Штоссель спросил у помощника бланки, велел Иону подписаться за себя и за Ану, а Василе, не знавший грамоты, приложил палец к выведенному чернилами кресту.
— Добровольно, Василе? — спросил письмоводитель, записывая что-то в книгу.
— По своей воле, ясное дело, по своей! — сказал Бачу, рассердясь вдруг и едва сдерживаясь.
— Ну так… Через несколько деньков все будет готово, — заключил Штоссель, потирая руки.
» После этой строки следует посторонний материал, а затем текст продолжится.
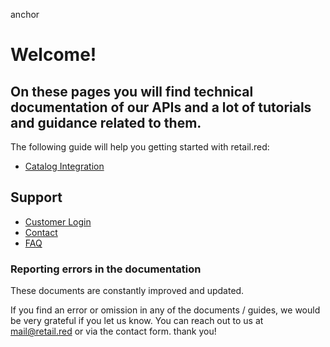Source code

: 
anchor
# Welcome!

## On these pages you will find technical documentation of our APIs and a lot of tutorials and guidance related to them.

The following guide will help you getting started with retail.red:

- [Catalog Integration](./guides/integrations/catalog/general-integration-info.md)

## Support
* [Customer Login](https://next.admin.shopgate.com/)
* [Contact](https://retail.red/en/kontakt)
* [FAQ](https://retail.red/en/faq)

### Reporting errors in the documentation

These documents are constantly improved and updated.

If you find an error or omission in any of the documents / guides, we would be very grateful if you let us know. You can reach out to us at [mail@retail.red](mailto:mail@retail.red) or via the contact form. thank you!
Потом похлопал Василе по плечу и шутливо добавил: — Вот какие дела, пришел ты сюда богатым, а уходишь нищим! Ха-ха-ха….
Оба крестьянина потемнели. Насмешка письмоводителя ударила их по сердцу. Они вышли и завернули в корчму Зимэлы. Василе страшно мучился жаждой… Корчма была пуста, потому что вьюга на дворе разбушевалась еще злее. Некоторое время они пили молча. Потом Ион не выдержал, видя, что тесть никак не успокоится, и начал ему говорить, чтобы он даже ни о чем и не думал, заживут они вместе, как в раю. Василе долго слушал, проницательно глядя на него. Глаза зятя сверкали таким дразнящим торжеством, что у Василе мутился разум.
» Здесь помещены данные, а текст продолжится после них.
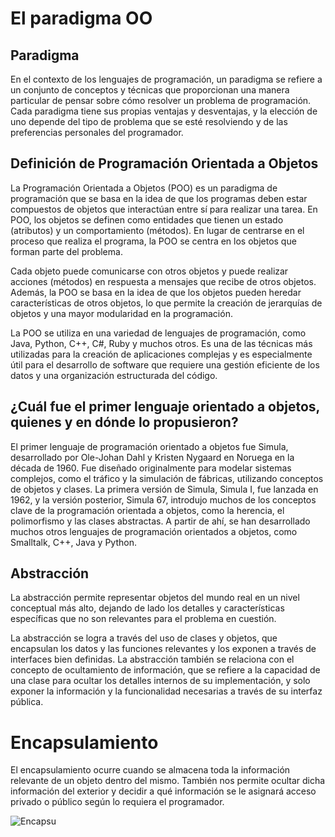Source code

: # El paradigma OO
## Paradigma
En el contexto de los lenguajes de programación, un paradigma se refiere a un conjunto de conceptos y técnicas que proporcionan una manera particular de pensar sobre cómo resolver un problema de programación. Cada paradigma tiene sus propias ventajas y desventajas, y la elección de uno depende del tipo de problema que se esté resolviendo y de las preferencias personales del programador.

## Definición de Programación Orientada a Objetos

La Programación Orientada a Objetos (POO) es un paradigma de programación que se basa en la idea de que los programas deben estar compuestos de objetos que interactúan entre sí para realizar una tarea. En POO, los objetos se definen como entidades que tienen un estado (atributos) y un comportamiento (métodos).
En lugar de centrarse en el proceso que realiza el programa, la POO se centra en los objetos que forman parte del problema. 

Cada objeto puede comunicarse con otros objetos y puede realizar acciones (métodos) en respuesta a mensajes que recibe de otros objetos. Además, la POO se basa en la idea de que los objetos pueden heredar características de otros objetos, lo que permite la creación de jerarquías de objetos y una mayor modularidad en la programación.

La POO se utiliza en una variedad de lenguajes de programación, como Java, Python, C++, C#, Ruby y muchos otros. Es una de las técnicas más utilizadas para la creación de aplicaciones complejas y es especialmente útil para el desarrollo de software que requiere una gestión eficiente de los datos y una organización estructurada del código.

## ¿Cuál fue el primer lenguaje orientado a objetos, quienes y en dónde lo propusieron?

El primer lenguaje de programación orientado a objetos fue Simula, desarrollado por Ole-Johan Dahl y Kristen Nygaard en Noruega en la década de 1960. Fue diseñado originalmente para modelar sistemas complejos, como el tráfico y la simulación de fábricas, utilizando conceptos de objetos y clases. La primera versión de Simula, Simula I, fue lanzada en 1962, y la versión posterior, Simula 67, introdujo muchos de los conceptos clave de la programación orientada a objetos, como la herencia, el polimorfismo y las clases abstractas. A partir de ahí, se han desarrollado muchos otros lenguajes de programación orientados a objetos, como Smalltalk, C++, Java y Python.


## Abstracción 

La abstracción permite representar objetos del mundo real en un nivel conceptual más alto, dejando de lado los detalles y características específicas que no son relevantes para el problema en cuestión.

La abstracción se logra a través del uso de clases y objetos, que encapsulan los datos y las funciones relevantes y los exponen a través de interfaces bien definidas. La abstracción también se relaciona con el concepto de ocultamiento de información, que se refiere a la capacidad de una clase para ocultar los detalles internos de su implementación, y solo exponer la información y la funcionalidad necesarias a través de su interfaz pública.

# Encapsulamiento

El encapsulamiento ocurre cuando se almacena toda la información relevante de un objeto dentro del mismo. También nos permite ocultar dicha información del exterior y decidir a qué información se le asignará acceso privado o público según lo requiera el programador.

![](./img/https://upload.wikimedia.org/wikipedia/commons/thumb/8/82/CPT-OOP-interfaces.svg/640px-CPT-OOP-interfaces.svg.png "Encapsu")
— Разбойник, разбойник, пустил ты меня по миру! — прорвался вдруг Василе Бачу и, остервенев от бешенства, вцепился зятю в глотку.
Ион преспокойно, словно давно ждал нападения, высвободился из его объятий и только пихнул его кулаком в грудь, да с такой силой, что сразу сошвырнул с лавки.
— Отнял у меня землю, злодей! Убил, злодей! — вопил Василе в бессильной ярости, катаясь по грязному полу.
Разгоряченный от радости, Ион расплатился с корчмарем и пошел домой как ни в чем не бывало. А старик в горе опять сел пить, рассказал Зимэле, что с ним сотворил зять-разбойник, и жалобно заключил:
— Остался я нищим…
Херделю все еще не отстраняли от должности, и в душе его мало-помалу снова затеплилась вера. Истребить оптимизм в человеке неспособна и жестокость жизни. Ему уже думалось, что субинспектор Хорват, получив уведомление из суда, наверное, вспомнил о его патриотических заслугах и положил дело под сукно, до разбора апелляции, который снимет с него всю вину.
Велико же было его удивление и отчаяние, когда в конце ноября ему принесли официальное извещение, где говорилось, что в соответствии с решением суда он отстраняется от должности на неограниченный срок и что господин Николае Зэгряну заменит его с первого декабря.
— Э, да ничего… Будто я не ждал этого? — сказал побледневший, трясущийся Херделя. — Я даже уверен был… Удивляюсь, чего они столько медлили.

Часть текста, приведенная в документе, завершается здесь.